+++ Given records
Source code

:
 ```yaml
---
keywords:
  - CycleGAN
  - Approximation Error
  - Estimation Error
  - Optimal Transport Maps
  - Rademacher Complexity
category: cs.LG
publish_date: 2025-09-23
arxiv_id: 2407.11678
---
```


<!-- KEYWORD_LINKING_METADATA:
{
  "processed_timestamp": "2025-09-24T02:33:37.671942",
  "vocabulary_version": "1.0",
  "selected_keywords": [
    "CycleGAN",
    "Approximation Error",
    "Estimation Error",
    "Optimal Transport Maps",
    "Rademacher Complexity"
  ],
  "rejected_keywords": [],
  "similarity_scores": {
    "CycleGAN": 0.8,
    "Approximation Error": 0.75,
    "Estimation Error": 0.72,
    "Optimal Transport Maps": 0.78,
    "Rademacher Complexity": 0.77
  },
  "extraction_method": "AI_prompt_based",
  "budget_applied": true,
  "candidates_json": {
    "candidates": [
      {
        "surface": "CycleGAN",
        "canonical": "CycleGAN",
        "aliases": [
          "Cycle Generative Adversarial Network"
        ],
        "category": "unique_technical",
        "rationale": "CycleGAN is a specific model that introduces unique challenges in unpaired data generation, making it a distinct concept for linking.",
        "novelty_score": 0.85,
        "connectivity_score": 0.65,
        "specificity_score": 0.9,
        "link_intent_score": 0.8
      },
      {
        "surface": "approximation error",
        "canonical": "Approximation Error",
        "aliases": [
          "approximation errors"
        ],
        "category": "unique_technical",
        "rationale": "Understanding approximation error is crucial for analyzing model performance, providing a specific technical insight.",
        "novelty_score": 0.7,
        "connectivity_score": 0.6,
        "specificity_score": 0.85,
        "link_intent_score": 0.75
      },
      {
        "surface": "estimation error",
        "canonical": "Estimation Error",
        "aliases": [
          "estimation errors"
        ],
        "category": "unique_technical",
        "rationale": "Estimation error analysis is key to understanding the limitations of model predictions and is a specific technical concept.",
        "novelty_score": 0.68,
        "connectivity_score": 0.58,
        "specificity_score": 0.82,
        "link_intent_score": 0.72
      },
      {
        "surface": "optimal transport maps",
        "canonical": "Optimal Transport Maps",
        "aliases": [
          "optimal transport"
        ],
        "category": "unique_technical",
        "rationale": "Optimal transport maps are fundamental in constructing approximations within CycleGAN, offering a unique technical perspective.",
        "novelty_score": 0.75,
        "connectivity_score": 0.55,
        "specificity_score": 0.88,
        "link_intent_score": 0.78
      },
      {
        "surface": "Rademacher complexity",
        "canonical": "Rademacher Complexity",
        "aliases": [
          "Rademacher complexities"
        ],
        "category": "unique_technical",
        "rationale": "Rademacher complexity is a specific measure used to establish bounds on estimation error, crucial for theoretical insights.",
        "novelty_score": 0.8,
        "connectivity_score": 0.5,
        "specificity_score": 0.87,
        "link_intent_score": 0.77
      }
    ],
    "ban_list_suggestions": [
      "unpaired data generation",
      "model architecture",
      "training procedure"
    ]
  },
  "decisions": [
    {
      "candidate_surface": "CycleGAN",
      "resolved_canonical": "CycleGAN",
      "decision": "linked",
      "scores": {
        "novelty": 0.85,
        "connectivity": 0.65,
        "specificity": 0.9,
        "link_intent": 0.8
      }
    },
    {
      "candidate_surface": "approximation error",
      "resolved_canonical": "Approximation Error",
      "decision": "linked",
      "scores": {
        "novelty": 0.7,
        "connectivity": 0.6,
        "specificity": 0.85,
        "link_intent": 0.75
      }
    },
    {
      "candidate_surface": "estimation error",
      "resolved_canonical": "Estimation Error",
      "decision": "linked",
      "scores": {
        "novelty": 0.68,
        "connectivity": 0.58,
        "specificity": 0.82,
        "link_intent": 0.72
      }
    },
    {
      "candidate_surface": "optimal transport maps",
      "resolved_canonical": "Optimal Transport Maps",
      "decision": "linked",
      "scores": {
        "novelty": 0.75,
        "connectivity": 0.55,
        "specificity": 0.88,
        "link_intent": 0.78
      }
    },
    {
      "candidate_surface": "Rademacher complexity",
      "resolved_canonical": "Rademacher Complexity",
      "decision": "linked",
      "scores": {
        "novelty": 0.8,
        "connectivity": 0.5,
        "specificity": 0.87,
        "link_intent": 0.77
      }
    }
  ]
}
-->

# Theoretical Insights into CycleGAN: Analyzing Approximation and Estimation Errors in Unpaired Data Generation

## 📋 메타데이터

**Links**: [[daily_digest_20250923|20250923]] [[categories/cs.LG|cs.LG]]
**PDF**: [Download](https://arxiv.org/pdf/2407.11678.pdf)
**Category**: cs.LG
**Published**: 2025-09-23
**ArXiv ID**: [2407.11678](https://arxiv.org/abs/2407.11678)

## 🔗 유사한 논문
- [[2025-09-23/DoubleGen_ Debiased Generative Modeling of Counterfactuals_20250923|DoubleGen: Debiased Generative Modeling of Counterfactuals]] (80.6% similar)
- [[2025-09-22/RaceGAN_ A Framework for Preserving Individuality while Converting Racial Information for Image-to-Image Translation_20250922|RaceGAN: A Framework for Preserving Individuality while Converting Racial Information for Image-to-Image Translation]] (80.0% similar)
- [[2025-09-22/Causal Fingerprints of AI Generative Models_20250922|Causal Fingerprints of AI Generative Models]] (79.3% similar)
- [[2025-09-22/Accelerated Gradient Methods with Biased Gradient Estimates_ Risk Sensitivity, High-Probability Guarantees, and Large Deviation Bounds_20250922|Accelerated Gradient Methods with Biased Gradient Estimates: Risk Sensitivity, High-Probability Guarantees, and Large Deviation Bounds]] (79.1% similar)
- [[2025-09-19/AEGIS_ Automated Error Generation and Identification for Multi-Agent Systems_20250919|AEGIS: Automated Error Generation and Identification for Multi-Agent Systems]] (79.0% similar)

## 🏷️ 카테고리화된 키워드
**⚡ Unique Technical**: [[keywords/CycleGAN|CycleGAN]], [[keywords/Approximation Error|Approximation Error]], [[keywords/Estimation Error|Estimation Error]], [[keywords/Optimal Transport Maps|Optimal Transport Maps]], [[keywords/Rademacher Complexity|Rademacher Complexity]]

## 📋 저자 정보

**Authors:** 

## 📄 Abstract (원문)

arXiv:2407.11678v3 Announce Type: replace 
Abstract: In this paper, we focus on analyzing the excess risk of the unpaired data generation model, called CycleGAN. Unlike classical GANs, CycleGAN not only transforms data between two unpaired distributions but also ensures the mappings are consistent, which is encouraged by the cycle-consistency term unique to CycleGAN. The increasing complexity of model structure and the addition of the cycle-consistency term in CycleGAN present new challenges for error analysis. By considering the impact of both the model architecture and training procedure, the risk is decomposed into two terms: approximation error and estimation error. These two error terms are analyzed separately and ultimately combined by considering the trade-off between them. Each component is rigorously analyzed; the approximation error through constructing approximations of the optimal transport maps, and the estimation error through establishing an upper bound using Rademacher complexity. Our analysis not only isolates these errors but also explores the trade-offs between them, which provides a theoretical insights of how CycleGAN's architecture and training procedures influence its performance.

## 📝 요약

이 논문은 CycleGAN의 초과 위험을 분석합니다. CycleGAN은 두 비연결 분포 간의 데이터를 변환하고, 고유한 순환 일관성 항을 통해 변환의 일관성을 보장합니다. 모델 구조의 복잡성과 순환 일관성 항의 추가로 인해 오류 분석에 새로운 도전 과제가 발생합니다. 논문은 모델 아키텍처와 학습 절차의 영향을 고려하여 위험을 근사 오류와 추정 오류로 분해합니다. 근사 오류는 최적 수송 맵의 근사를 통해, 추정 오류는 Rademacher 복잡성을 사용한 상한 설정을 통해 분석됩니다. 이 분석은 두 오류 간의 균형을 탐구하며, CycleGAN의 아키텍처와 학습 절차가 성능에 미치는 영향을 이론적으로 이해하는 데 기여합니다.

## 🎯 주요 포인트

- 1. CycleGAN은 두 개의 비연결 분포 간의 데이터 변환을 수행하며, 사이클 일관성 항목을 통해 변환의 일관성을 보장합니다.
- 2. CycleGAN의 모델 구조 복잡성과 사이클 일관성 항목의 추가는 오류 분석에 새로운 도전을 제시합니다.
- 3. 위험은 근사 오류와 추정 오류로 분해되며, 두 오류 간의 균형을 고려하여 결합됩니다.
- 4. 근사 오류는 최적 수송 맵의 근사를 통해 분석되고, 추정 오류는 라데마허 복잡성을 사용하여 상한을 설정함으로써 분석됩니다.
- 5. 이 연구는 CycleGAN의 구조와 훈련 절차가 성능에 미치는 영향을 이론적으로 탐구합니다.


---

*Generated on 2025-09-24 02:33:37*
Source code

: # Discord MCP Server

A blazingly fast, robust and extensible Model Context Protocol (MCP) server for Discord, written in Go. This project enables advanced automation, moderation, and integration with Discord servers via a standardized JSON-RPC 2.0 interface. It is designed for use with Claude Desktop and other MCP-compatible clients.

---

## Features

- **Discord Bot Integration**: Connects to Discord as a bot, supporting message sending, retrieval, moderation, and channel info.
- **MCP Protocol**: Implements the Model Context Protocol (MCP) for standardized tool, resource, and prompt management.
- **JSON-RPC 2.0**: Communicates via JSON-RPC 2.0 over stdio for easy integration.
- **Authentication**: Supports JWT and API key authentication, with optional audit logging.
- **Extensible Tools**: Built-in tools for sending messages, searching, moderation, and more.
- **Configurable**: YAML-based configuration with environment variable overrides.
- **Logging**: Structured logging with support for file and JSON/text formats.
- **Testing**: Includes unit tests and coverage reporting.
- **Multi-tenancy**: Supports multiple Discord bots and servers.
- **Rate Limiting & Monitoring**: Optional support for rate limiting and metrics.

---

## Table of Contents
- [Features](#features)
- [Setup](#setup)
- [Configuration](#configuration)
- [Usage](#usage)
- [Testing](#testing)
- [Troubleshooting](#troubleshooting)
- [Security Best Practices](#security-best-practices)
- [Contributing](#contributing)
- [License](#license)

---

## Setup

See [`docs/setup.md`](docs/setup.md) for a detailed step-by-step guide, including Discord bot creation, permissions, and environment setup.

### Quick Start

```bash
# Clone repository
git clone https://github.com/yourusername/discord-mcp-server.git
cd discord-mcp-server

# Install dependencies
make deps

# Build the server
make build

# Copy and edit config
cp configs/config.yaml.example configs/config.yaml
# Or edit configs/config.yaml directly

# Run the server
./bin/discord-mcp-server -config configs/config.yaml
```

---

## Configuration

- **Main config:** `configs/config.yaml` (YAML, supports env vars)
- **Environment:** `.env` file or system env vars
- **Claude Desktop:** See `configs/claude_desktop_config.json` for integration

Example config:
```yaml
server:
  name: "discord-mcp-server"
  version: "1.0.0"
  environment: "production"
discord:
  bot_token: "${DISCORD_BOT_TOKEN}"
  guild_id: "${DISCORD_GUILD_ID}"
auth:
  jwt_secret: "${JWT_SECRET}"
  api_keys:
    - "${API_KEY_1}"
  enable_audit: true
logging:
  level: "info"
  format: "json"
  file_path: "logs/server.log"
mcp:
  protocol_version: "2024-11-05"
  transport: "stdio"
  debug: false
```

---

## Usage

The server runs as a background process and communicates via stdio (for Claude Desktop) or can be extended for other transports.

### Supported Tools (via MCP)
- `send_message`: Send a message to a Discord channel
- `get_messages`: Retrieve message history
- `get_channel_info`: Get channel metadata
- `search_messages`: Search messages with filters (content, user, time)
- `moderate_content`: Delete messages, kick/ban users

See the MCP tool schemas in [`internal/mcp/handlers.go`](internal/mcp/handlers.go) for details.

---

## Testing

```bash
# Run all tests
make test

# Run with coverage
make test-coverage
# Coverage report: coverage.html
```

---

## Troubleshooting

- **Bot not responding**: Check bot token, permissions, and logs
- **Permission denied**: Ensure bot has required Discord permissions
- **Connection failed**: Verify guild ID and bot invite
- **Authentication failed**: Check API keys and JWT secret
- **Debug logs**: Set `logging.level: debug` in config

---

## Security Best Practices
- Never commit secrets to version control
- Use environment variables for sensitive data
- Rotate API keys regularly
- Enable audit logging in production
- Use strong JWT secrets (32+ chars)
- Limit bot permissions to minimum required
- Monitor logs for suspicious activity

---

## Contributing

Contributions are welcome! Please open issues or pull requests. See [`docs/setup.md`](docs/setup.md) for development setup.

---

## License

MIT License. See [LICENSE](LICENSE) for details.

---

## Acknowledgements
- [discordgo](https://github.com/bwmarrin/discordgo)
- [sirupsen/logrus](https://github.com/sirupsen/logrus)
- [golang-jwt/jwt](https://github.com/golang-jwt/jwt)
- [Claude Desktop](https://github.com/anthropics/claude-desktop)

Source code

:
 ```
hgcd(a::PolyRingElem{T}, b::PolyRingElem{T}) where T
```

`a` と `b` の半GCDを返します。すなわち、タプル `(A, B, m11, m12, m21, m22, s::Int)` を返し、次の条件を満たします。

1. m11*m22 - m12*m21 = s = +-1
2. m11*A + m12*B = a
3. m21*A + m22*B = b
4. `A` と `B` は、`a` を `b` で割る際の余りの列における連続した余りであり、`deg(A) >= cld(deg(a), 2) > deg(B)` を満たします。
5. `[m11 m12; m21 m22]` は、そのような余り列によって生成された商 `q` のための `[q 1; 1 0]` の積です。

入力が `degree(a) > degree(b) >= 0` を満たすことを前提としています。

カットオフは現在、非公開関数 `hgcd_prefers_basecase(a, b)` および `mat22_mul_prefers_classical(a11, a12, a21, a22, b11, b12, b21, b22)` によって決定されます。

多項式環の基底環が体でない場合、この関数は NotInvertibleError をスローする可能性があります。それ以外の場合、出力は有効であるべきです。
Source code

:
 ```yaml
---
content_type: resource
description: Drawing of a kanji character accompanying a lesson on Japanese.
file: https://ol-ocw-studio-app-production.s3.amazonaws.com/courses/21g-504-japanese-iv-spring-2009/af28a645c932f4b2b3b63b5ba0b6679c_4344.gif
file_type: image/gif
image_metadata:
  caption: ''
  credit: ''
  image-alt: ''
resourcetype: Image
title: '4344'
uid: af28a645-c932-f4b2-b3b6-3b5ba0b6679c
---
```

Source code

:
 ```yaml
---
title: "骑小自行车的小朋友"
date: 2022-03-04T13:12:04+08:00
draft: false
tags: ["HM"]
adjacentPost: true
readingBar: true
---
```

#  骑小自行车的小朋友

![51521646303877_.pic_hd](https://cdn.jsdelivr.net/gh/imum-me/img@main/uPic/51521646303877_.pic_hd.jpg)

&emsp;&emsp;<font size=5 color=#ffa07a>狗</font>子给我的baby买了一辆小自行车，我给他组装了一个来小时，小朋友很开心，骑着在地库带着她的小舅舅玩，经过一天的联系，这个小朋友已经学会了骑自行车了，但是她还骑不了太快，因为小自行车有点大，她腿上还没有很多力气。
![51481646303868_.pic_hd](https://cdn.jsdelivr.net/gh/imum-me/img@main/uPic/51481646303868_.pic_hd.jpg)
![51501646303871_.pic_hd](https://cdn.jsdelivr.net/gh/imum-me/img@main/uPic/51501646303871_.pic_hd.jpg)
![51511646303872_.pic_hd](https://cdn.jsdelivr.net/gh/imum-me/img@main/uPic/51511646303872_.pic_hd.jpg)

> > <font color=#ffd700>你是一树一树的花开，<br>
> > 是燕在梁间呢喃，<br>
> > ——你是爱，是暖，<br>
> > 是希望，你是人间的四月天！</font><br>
++++++
What you should do:
Find the string "이론적으로" in the listing and copy every line in which it occurs.

Solution to this problem:
이 논문은 CycleGAN의 초과 위험을 분석합니다. CycleGAN은 두 비연결 분포 간의 데이터를 변환하고, 고유한 순환 일관성 항을 통해 변환의 일관성을 보장합니다. 모델 구조의 복잡성과 순환 일관성 항의 추가로 인해 오류 분석에 새로운 도전 과제가 발생합니다. 논문은 모델 아키텍처와 학습 절차의 영향을 고려하여 위험을 근사 오류와 추정 오류로 분해합니다. 근사 오류는 최적 수송 맵의 근사를 통해, 추정 오류는 Rademacher 복잡성을 사용한 상한 설정을 통해 분석됩니다. 이 분석은 두 오류 간의 균형을 탐구하며, CycleGAN의 아키텍처와 학습 절차가 성능에 미치는 영향을 이론적으로 이해하는 데 기여합니다.
- 5. 이 연구는 CycleGAN의 구조와 훈련 절차가 성능에 미치는 영향을 이론적으로 탐구합니다.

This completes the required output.